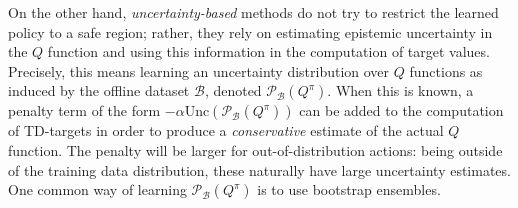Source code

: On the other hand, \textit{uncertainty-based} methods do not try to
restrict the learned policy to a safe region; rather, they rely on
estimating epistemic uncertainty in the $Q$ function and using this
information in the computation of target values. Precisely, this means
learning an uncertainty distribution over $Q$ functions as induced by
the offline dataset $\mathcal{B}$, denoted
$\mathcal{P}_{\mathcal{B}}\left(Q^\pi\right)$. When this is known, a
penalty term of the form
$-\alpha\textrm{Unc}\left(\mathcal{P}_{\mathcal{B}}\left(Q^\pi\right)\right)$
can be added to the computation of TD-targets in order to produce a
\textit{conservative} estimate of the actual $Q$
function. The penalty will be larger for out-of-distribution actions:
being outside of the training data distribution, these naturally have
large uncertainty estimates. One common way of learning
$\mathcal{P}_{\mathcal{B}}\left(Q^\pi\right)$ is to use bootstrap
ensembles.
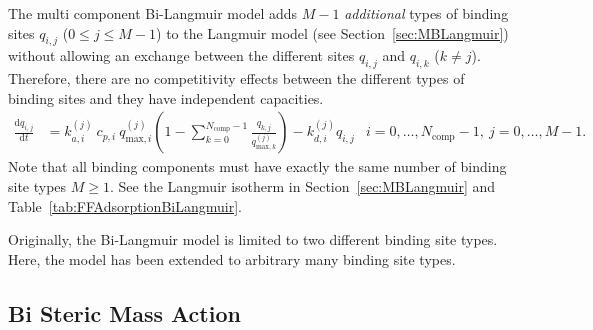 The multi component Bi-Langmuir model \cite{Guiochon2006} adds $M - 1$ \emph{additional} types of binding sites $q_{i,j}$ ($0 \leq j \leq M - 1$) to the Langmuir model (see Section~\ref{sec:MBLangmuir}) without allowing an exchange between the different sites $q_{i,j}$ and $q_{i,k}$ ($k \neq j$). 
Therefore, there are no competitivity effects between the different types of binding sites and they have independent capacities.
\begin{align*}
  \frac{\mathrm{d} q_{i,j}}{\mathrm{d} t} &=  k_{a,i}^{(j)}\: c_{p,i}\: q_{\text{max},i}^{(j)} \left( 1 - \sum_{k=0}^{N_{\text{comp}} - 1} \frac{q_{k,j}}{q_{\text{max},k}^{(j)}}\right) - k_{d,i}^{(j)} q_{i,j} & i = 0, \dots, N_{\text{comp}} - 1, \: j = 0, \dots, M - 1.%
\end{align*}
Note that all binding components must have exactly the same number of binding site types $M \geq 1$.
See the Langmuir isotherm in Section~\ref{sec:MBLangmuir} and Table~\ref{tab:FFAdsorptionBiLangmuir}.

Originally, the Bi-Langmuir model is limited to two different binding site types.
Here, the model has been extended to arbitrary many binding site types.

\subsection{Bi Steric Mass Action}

===============

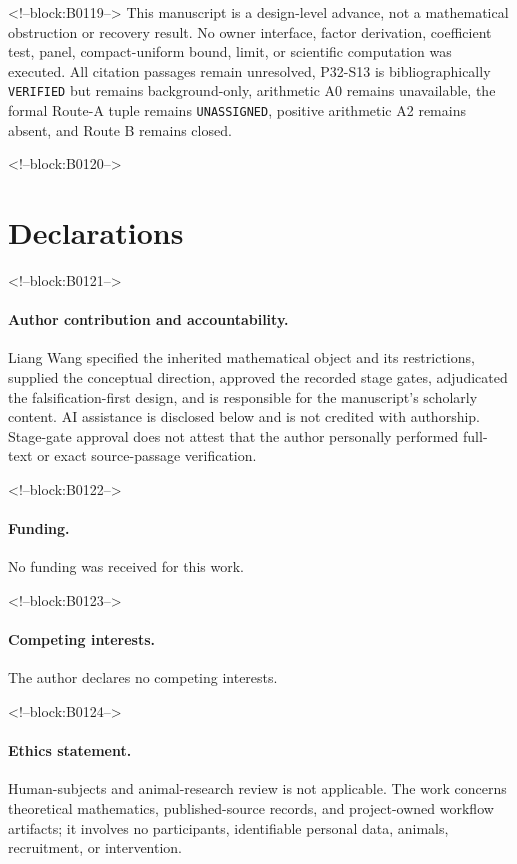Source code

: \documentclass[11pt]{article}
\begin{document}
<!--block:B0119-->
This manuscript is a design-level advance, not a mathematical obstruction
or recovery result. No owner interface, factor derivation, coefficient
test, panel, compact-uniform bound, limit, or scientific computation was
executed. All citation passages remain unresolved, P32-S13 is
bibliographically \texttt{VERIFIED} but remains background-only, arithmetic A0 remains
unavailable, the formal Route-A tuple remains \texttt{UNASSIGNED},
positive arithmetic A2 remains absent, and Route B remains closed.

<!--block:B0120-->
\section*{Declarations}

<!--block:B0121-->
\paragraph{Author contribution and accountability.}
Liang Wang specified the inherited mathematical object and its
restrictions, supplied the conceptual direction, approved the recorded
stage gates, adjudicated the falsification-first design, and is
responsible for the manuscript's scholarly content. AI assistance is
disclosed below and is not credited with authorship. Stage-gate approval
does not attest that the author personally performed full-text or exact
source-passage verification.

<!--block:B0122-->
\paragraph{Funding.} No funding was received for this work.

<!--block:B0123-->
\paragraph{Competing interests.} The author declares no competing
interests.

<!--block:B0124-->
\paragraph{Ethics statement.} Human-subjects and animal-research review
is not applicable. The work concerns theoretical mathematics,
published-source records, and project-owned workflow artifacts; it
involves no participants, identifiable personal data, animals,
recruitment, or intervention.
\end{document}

===============

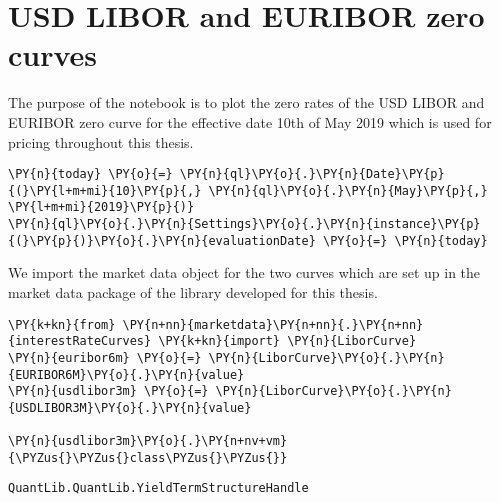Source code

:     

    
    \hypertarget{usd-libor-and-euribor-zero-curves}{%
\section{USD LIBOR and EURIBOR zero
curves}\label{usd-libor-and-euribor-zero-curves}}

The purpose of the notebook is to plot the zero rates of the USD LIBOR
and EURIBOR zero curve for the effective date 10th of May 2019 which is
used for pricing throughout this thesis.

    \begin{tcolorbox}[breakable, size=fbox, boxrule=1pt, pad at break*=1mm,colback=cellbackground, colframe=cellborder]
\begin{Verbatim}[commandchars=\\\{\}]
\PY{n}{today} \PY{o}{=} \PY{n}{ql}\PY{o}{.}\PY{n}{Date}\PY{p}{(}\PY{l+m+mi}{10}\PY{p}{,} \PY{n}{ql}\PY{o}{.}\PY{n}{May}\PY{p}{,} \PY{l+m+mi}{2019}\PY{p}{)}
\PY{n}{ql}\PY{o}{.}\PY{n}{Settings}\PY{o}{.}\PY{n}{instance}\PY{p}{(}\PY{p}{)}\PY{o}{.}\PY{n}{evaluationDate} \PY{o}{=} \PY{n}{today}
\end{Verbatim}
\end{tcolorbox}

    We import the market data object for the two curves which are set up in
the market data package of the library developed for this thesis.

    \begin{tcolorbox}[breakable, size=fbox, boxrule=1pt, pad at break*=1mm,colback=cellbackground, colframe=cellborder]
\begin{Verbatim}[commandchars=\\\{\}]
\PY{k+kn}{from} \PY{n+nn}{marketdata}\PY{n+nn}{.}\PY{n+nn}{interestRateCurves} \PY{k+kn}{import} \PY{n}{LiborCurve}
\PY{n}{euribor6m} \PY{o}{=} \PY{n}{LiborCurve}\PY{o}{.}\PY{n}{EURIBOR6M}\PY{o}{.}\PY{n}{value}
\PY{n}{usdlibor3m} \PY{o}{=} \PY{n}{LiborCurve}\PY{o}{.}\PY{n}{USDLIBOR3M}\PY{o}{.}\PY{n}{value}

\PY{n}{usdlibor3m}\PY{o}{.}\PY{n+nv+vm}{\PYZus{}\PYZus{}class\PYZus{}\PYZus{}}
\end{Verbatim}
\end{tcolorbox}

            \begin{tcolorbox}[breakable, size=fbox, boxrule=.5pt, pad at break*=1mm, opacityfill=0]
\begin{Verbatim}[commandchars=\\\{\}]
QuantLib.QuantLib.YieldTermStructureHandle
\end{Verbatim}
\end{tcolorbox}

===============

Work required
When a line in the material includes the word "interests", copy it out.

Result
\paragraph{Competing interests.} The author declares no competing
interests.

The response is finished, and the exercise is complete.